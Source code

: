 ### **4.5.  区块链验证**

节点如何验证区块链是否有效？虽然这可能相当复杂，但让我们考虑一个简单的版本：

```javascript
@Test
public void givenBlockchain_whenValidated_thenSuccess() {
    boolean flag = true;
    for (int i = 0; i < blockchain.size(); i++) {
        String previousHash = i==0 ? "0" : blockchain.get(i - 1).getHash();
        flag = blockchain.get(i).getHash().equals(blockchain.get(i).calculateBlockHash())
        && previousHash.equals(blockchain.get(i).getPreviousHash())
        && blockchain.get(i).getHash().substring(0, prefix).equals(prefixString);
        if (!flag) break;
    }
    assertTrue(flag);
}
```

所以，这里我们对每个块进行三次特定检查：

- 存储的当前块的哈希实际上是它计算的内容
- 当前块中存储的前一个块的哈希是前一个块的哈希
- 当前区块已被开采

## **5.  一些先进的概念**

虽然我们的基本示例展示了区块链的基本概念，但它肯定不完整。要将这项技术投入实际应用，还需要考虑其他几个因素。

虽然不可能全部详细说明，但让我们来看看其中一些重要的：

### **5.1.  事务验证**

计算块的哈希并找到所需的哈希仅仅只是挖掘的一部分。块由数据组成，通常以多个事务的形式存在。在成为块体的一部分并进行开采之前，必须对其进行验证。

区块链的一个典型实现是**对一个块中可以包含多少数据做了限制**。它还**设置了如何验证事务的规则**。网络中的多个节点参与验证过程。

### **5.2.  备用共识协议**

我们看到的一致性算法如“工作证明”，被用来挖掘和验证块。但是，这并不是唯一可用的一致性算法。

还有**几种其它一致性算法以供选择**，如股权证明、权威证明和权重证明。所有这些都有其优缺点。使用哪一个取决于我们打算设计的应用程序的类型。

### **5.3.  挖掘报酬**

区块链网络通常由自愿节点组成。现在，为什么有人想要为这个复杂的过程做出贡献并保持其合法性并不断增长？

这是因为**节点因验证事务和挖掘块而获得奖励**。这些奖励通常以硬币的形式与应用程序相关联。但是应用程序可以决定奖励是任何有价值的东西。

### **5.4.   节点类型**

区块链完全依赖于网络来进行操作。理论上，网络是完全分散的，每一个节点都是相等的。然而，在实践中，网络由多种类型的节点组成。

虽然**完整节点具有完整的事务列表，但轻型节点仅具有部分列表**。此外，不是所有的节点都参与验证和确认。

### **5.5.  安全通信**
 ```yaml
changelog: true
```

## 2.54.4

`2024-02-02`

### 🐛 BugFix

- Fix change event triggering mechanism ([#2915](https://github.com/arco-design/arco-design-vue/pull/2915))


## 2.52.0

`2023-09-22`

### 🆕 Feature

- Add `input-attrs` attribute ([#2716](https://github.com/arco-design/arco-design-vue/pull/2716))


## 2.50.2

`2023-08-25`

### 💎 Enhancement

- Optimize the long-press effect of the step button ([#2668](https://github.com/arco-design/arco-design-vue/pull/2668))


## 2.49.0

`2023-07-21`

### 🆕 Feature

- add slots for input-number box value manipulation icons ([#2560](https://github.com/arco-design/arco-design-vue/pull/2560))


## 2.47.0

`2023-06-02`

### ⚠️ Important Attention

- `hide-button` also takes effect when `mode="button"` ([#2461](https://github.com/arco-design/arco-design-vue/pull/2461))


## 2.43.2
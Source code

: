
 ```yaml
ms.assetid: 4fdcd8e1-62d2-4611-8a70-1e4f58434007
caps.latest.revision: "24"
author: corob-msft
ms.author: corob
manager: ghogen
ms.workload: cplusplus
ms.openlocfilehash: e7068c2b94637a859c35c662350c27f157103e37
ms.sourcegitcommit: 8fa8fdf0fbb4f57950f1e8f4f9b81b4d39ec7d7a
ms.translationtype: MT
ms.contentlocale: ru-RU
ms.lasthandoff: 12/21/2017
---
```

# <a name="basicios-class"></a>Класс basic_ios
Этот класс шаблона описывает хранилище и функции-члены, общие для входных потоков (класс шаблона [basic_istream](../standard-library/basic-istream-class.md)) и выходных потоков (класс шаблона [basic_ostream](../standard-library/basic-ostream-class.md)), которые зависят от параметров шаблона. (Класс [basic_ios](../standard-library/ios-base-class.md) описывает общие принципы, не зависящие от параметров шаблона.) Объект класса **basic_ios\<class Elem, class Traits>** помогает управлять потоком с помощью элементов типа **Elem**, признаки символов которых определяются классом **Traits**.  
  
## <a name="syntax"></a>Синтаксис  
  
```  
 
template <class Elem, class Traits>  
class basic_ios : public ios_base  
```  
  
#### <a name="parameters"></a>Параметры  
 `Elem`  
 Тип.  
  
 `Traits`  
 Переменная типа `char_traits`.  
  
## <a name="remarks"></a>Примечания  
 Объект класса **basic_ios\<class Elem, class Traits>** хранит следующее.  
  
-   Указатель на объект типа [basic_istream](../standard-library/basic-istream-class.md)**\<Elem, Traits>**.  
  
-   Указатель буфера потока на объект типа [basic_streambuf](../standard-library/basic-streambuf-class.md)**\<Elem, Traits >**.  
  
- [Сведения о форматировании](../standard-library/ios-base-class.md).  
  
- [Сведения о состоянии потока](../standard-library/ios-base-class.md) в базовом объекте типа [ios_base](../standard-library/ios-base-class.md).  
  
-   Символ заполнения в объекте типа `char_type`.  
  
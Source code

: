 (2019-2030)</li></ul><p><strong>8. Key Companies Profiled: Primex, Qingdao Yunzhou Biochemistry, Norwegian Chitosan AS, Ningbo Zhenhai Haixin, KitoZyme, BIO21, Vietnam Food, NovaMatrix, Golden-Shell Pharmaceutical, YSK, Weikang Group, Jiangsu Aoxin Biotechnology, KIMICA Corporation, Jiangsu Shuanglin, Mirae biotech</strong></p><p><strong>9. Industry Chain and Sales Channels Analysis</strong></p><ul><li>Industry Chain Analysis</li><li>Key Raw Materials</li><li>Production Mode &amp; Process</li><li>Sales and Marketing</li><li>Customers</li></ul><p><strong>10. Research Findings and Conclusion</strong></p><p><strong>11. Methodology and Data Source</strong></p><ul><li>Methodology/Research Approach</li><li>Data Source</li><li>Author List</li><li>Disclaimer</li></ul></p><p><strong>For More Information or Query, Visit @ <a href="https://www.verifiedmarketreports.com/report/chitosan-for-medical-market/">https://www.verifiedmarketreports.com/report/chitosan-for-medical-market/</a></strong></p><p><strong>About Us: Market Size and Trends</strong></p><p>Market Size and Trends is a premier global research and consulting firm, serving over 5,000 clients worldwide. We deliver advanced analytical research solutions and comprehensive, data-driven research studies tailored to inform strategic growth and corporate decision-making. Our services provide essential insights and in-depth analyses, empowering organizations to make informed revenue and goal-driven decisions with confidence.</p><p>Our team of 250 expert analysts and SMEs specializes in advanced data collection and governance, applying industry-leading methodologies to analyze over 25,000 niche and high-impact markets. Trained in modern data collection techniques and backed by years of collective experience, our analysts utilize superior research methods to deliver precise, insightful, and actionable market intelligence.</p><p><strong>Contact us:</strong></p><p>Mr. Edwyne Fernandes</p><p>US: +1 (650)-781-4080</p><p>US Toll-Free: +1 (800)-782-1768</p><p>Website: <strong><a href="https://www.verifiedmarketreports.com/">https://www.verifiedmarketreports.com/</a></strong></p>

________________________

Check each line in the listing above for the string "public", then report how many lines contain it, with no other text.

** Written answer **
2